____ Data for analysis

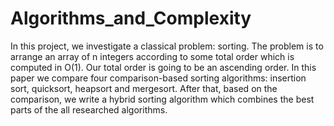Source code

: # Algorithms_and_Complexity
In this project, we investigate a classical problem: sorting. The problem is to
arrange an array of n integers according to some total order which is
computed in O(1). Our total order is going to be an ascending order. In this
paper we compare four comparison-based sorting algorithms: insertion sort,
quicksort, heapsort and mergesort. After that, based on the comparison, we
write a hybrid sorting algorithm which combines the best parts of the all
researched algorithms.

________
____ Data for analysis

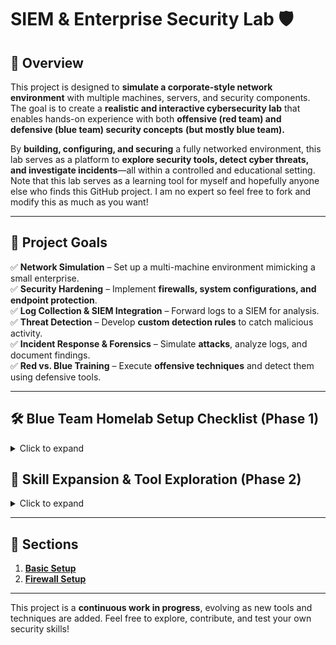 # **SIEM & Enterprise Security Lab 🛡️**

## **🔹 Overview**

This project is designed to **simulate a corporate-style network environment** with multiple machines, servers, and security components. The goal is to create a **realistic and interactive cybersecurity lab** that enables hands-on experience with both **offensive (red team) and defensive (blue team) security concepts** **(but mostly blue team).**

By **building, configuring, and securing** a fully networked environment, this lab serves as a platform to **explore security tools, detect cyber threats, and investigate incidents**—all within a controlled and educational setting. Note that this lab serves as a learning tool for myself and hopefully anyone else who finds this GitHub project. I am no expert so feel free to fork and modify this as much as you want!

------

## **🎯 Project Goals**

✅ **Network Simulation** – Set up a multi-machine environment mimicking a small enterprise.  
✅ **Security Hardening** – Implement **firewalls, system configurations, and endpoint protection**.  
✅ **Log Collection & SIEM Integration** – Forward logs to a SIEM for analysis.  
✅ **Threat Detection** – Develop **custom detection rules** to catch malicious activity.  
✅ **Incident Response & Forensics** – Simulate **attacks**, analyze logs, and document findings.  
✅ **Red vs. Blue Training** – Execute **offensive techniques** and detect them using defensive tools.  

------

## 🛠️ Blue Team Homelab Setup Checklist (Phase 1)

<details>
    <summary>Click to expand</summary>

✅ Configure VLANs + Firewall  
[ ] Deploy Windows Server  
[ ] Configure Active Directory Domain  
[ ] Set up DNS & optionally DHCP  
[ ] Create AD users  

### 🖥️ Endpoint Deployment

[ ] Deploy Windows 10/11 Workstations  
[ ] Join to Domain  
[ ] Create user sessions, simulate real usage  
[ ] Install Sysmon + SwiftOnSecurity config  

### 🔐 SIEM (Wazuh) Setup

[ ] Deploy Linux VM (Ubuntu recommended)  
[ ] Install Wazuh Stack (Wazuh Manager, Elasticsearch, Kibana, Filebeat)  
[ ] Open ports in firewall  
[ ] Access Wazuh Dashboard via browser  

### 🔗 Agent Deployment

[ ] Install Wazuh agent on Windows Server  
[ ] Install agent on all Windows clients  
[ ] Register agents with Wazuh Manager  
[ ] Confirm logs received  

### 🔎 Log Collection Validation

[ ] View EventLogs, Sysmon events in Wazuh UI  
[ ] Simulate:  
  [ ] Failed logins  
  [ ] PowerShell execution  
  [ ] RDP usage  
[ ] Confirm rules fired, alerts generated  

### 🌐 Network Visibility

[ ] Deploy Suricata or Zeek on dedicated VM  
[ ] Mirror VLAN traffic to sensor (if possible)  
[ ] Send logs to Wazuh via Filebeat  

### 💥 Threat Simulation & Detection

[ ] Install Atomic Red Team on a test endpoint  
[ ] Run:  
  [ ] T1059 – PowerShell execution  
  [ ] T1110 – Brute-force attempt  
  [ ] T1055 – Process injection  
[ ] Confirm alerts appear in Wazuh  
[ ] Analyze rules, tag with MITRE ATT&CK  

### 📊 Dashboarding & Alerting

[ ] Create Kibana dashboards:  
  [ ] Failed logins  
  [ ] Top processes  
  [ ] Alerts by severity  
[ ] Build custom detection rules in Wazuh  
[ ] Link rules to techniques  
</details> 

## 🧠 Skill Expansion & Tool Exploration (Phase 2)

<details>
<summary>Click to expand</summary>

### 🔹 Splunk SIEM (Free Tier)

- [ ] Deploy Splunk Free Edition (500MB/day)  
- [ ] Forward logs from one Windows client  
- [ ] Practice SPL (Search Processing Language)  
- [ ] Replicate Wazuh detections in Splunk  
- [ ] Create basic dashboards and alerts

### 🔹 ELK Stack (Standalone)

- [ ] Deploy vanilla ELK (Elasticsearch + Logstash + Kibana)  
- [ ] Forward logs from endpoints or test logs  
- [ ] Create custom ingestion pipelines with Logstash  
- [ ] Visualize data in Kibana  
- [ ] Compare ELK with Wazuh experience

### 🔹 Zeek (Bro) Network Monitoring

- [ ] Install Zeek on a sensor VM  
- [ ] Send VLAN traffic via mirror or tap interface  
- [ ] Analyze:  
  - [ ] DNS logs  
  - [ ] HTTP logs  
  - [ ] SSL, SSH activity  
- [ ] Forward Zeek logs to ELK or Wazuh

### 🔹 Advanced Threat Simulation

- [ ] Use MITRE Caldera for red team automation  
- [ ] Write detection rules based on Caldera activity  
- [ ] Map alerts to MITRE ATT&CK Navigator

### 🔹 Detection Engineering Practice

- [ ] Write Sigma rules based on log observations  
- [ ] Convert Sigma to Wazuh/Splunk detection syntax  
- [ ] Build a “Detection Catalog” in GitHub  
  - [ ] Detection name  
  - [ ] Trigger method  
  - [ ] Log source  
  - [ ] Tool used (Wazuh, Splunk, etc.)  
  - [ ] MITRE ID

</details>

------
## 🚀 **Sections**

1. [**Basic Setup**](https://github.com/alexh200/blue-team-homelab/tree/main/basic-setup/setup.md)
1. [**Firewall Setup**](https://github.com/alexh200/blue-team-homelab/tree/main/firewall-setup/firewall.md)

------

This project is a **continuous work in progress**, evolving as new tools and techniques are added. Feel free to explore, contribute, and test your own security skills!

________

▸ Aim of the exercise
Above are the records. Copy the lines beginning at the one that has "### 🔗 Agent Deployment" and ending with the one that has "- [ ] Replicate Wazuh detections in Splunk", unchanged.

▸ Finished exercise
### 🔗 Agent Deployment

[ ] Install Wazuh agent on Windows Server  
[ ] Install agent on all Windows clients  
[ ] Register agents with Wazuh Manager  
[ ] Confirm logs received  

### 🔎 Log Collection Validation

[ ] View EventLogs, Sysmon events in Wazuh UI  
[ ] Simulate:  
  [ ] Failed logins  
  [ ] PowerShell execution  
  [ ] RDP usage  
[ ] Confirm rules fired, alerts generated  

### 🌐 Network Visibility

[ ] Deploy Suricata or Zeek on dedicated VM  
[ ] Mirror VLAN traffic to sensor (if possible)  
[ ] Send logs to Wazuh via Filebeat  

### 💥 Threat Simulation & Detection

[ ] Install Atomic Red Team on a test endpoint  
[ ] Run:  
  [ ] T1059 – PowerShell execution  
  [ ] T1110 – Brute-force attempt  
  [ ] T1055 – Process injection  
[ ] Confirm alerts appear in Wazuh  
[ ] Analyze rules, tag with MITRE ATT&CK  

### 📊 Dashboarding & Alerting

[ ] Create Kibana dashboards:  
  [ ] Failed logins  
  [ ] Top processes  
  [ ] Alerts by severity  
[ ] Build custom detection rules in Wazuh  
[ ] Link rules to techniques  
</details> 

## 🧠 Skill Expansion & Tool Exploration (Phase 2)

<details>
<summary>Click to expand</summary>

### 🔹 Splunk SIEM (Free Tier)

- [ ] Deploy Splunk Free Edition (500MB/day)  
- [ ] Forward logs from one Windows client  
- [ ] Practice SPL (Search Processing Language)  
- [ ] Replicate Wazuh detections in Splunk  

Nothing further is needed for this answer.